Font Size: a A A

War and rumors of war: Crisis, democracy and public opinion in Britain, 1935--1945

Posted on:2001-12-16Degree:Ph.DType:Dissertation
University:University of PittsburghCandidate:Hagerty, Bernard GFull Text:PDF
GTID:1466390014958001Subject:History
Abstract/Summary:
This dissertation examines the content and nature of public opinion in Britain during a ten-year period of international crisis and war. It demonstrates that public opinion, as a phenomenon, underwent a radical transformation during that period, consisting in a massive increase in the number of people who commonly interested themselves in public affairs, a consequent expansion of the public sphere, and a change in the dominant model, or schema, of public opinion.
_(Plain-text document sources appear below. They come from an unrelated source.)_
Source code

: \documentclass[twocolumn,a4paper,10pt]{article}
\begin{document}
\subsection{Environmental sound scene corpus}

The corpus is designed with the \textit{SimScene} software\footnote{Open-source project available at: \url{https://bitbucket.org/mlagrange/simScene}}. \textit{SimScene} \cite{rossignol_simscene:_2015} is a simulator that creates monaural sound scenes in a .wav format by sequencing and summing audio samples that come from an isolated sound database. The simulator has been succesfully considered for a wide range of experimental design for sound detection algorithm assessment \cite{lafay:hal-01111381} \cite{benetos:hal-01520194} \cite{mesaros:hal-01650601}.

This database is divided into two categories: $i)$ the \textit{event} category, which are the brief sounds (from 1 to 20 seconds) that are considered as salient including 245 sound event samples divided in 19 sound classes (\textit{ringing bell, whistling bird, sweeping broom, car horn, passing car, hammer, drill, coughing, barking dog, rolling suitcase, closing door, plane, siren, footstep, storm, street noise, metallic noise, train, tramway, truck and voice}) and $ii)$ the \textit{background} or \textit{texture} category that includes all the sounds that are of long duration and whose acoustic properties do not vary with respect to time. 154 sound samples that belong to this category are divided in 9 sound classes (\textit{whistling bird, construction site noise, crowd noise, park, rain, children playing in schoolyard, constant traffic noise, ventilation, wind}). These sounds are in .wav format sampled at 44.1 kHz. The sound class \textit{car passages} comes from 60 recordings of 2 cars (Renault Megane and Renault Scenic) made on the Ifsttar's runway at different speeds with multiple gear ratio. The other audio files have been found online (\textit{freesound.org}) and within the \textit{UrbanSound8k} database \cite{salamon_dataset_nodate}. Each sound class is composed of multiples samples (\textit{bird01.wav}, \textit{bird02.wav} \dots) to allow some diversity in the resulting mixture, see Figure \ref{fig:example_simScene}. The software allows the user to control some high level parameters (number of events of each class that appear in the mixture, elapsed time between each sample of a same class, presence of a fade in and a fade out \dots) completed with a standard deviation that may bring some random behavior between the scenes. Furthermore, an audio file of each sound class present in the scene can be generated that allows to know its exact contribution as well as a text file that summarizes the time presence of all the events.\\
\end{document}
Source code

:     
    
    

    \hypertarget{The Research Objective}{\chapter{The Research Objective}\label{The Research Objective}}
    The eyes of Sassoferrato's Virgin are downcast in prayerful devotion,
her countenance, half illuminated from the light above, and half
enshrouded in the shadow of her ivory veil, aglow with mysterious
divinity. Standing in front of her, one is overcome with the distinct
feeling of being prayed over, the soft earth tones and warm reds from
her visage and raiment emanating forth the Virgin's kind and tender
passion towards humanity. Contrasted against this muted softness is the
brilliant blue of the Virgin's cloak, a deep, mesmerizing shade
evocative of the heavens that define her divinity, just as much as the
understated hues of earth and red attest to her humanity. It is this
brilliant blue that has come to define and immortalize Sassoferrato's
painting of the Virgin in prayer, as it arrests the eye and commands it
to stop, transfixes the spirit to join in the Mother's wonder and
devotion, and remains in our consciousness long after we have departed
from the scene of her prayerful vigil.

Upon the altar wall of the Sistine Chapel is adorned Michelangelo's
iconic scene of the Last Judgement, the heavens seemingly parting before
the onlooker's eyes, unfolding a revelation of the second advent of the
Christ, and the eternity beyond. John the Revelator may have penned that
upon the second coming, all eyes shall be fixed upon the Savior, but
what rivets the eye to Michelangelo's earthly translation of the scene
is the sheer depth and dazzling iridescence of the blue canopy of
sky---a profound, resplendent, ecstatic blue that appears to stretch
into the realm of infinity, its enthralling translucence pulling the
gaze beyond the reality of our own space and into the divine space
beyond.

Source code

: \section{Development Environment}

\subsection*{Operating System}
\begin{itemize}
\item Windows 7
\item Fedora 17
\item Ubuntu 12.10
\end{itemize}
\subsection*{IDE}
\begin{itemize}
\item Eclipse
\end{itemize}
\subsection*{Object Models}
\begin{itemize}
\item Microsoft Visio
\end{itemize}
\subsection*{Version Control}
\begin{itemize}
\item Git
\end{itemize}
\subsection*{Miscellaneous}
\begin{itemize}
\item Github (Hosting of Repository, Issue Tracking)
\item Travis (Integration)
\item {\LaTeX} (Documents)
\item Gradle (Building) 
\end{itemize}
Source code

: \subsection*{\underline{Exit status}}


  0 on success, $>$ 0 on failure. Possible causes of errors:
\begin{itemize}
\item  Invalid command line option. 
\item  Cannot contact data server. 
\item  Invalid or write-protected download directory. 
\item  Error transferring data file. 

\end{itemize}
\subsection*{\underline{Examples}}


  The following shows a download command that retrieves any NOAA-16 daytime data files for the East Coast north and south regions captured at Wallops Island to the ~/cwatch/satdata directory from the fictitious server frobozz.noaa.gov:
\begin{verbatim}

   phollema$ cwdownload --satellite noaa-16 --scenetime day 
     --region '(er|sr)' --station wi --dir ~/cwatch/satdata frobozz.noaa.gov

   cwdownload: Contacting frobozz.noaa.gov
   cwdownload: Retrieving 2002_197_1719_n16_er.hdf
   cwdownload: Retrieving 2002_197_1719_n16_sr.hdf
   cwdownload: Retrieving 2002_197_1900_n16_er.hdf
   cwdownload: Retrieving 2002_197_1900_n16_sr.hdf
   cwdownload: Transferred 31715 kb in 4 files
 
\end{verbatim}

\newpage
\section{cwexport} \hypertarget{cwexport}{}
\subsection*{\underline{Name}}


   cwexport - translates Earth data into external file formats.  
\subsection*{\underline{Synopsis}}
It demonstrates also that, contrary to the view of most historians, significant change in Britain's political culture began well before World War Two.;In 1935, the effective individual expression of opinion on most policy issues was still limited primarily to members of the educated middle class. Under this "Bagehot/Bryce model" the role of the working classes was limited to symbolic affirmation of the governing system, and occasional collective intrusion into the public sphere. A series of international crises during the late 1930s, however, including the Hoare-Laval Pact and the Munich crisis, made politics more salient for everyone, and the war itself both accelerated that process, and made the government of Great Britain more disposed, for morale reasons, to listen to the opinions of ordinary people. The transformation of opinion was aided by technological and societal changes, including universal elementary education; universal adult suffrage; the rise of new mass media, that is radio and cinema, which increased access to political information and provided alternative models of reality; and by the importation from America of quantitative opinion surveys.;By 1945, the majority of people of all classes in Britain had become able to form and express opinion on matters of public policy. One result of this change was the replacement of the restrictive Bagehot/Bryce model of how public opinion should work by the more open and inclusive "naive-democratic model." Another result was the generation, through interaction between citizens and policymakers, of the demand for postwar reform which would lead to Labour's victory in the 1945 election and the creation of Europe's first large welfare state.